--- Excerpted records Enclosed Below ---

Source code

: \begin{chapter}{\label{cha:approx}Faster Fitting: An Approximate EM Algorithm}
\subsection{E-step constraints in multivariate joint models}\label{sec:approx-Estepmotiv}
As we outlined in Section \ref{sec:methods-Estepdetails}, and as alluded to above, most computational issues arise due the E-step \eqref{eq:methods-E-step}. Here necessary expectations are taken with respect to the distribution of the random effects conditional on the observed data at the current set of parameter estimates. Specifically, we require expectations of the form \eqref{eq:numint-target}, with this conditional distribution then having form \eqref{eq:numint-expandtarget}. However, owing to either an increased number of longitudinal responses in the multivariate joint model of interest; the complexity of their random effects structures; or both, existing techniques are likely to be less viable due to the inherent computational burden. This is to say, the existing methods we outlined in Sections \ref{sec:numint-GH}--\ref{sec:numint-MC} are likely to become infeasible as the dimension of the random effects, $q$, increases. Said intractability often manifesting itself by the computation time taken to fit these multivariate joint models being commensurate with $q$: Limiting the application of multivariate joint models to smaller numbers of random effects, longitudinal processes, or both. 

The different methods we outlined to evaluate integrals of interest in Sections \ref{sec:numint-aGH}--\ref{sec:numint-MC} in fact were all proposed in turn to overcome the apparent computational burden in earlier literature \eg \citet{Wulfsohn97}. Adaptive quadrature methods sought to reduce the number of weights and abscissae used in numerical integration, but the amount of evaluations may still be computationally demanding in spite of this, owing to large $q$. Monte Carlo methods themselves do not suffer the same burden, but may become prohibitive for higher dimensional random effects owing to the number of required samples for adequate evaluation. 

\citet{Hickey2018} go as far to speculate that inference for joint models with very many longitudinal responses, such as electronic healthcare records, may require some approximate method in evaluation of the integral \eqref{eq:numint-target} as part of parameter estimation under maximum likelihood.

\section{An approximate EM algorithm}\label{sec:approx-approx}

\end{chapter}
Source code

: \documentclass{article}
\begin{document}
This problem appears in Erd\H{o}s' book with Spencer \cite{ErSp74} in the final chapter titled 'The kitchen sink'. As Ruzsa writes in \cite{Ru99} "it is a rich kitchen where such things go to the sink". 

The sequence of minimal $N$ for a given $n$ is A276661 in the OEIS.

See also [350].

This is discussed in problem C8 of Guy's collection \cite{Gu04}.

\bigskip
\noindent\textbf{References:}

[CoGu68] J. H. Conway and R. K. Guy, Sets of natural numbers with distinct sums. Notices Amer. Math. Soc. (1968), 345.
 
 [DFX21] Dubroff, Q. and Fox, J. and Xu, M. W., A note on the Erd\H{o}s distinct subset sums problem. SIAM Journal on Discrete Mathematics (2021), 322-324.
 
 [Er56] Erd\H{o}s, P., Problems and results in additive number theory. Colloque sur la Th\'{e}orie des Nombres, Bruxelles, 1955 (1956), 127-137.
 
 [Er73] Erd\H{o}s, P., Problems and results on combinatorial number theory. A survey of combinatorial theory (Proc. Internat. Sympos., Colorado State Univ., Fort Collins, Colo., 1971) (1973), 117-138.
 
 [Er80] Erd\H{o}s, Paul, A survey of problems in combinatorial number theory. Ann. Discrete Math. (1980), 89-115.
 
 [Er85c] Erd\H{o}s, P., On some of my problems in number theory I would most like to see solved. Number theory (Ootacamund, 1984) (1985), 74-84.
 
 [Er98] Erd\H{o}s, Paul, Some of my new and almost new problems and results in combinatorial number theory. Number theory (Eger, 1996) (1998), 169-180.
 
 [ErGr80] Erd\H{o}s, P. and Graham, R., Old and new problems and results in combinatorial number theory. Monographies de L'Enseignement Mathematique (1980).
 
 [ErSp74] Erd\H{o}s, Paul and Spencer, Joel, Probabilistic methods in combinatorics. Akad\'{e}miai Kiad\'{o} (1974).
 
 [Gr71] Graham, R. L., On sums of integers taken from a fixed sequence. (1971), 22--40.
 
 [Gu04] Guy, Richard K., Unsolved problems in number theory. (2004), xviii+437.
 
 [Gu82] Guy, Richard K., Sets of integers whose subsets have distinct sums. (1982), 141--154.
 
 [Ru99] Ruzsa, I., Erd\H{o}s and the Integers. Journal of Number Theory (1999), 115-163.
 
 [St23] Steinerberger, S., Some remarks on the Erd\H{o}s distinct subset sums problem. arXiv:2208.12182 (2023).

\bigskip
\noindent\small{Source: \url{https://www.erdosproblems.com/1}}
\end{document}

--- End of Enclosed Excerpted records ---

Exercise: Please go through the data and copy each line containing the word "noindent".

The answer:
\noindent\textbf{References:}
\noindent\small{Source: \url{https://www.erdosproblems.com/1}}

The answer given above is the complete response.